Some scrutiny needs to be applied to the International Olympic Committee. Why in 2007 did they choose this venue over the other contenders (Austria and South Korea)? It is not as if the Russian/Chechen conflict is a contemporary surprise. The dispute, part religious (Chechen Islamists versus Russian Orthodox), part territorial and part revenge-oriented has been on the go for at least 200 years. There was an attempt at a negotiated settlement in the 1990s, but it failed within a few years, after Chechen forces invaded Russian Dagestan. Subsequent to that, atrocities committed by Chechen rebels, including the Moscow apartment bombs, the Moscow theatre hostage crisis, and most horrifically the Beslan school massacre in 2004 might have alerted the Olympic Committee to the possibility of trouble ahead. Apparently not. And subsequent terrorist attacks by Chechens, most recently at the Boston Marathon race and in Volgagrad in 2013 don’t lead us to have any more confidence.
In situations such as this, and there are many more around the world, where conflict appears to be deep rooted and endemic, is there any hope of resolution? Should the parties at war even try to negotiate a resolution? History suggests that where there is a victory by one side over the other it is usually short lived, and that when negotiations are tried they almost always fail (speculate about how badly John Kerry is getting on with the Palestinian/Israeli peace plan and the Syrian civil war, about the unlikelihood that the Tamil separatists have accepted their fate and that long term peace will reign in Sri Lanka, about the continuing resistance by Tibetans to their domination by China).
The alternative is the achievement of some sort of power balance, where there is no settlement but that each side recognises that the continuation of the status quo is better for them than fighting for change. Successful leaders in many Arab countries recognised this throughout the 20thcentury; the way to stability was not through democracy; it was better to dictate, but to dictate benignly. That way the disaffected minority couldn’t be bothered to rise up against their masters – life wasn’t perfect, but it wasn’t so bad either. The Arab Spring changed all that, with the disastrous consequences we have seen in Egypt, Tunisia, Yemen and Syria (and maybe in due course Turkey?)

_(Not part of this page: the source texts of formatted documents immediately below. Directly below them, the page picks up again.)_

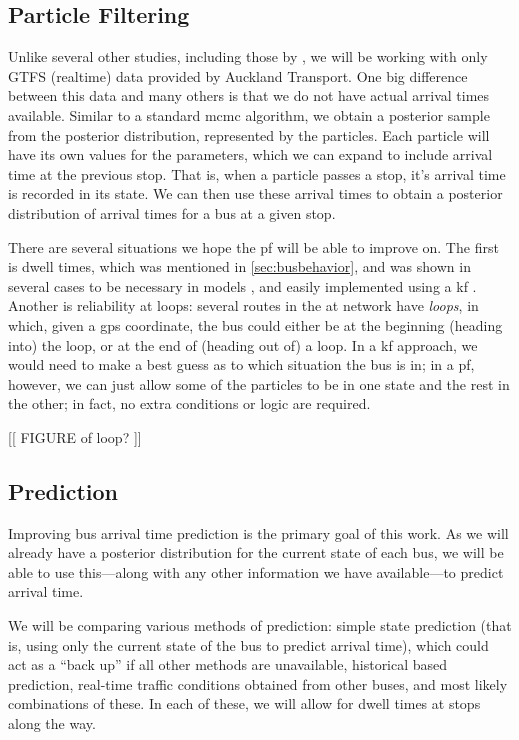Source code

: \documentclass[12pt,a4paper]{article}
\begin{document}
\subsection{Particle Filtering}
\label{sec:new-pf}

Unlike several other studies, including those by \cite{hans-etal:2015},
we will be working with only GTFS (realtime) data provided by Auckland Transport.
One big difference between this data and many others is that we do not have
actual arrival times available.
Similar to a standard \gls{mcmc} algorithm, we obtain a posterior sample from the posterior
distribution, represented by the particles.
Each particle will have its own values for the parameters,
which we can expand to include arrival time at the previous stop.
That is, when a particle passes a stop, it's arrival time is recorded in its state.
We can then use these arrival times to obtain a posterior distribution of arrival times
for a bus at a given stop.


There are several situations we hope the \gls{pf} will be able to improve on.
The first is dwell times, which was mentioned in \cref{sec:busbehavior}, 
and was shown in several cases to be necessary in models \citep{cn}, 
and easily implemented using a \gls{kf} \citep{hans-etal:2015}.
Another is reliability at loops:
several routes in the \gls{at} network have \emph{loops},
in which, given a \gls{gps} coordinate, the bus could either be
at the beginning (heading into) the loop, or at the end of (heading out of) a loop.
In a \gls{kf} approach, we would need to make a best guess as to which situation 
the bus is in; 
in a \gls{pf}, however, we can just allow some of the particles to be in one state
and the rest in the other;
in fact, no extra conditions or logic are required.

[[ FIGURE of loop? ]]




\subsection{Prediction}
\label{sec:new-prediction}


Improving bus arrival time prediction is the primary goal of this work.
As we will already have a posterior distribution for the current state of
each bus, 
we will be able to use this---along with any other information we
have available---to predict arrival time.


We will be comparing various methods of prediction:
simple state prediction (that is, using only the current state of the 
bus to predict arrival time),
which could act as a ``back up'' if all other methods are unavailable,
historical based prediction,
real-time traffic conditions obtained from other buses,
and most likely combinations of these.
In each of these, we will allow for dwell times at stops along the way.
\end{document}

Perhaps the most interesting idea is that even power-balance status quo situations need to be negotiated. In all the successful examples, there is constant dialogue between the factions, usually privately and behind closed doors. That way the minority parties feel they are being involved, and if issues arise there is a process to discuss and resolve them. Behind closed doors.
The problem is there are no closed doors in the blaze of publicity which is a global sporting event. So the Russians and the Chechens don’t talk, and the danger for Sochi is heightened.
Let’s hope that peace holds, and that the headlines we read over the next 2 weeks reflect world records being broken, rather than innocent people’s lives.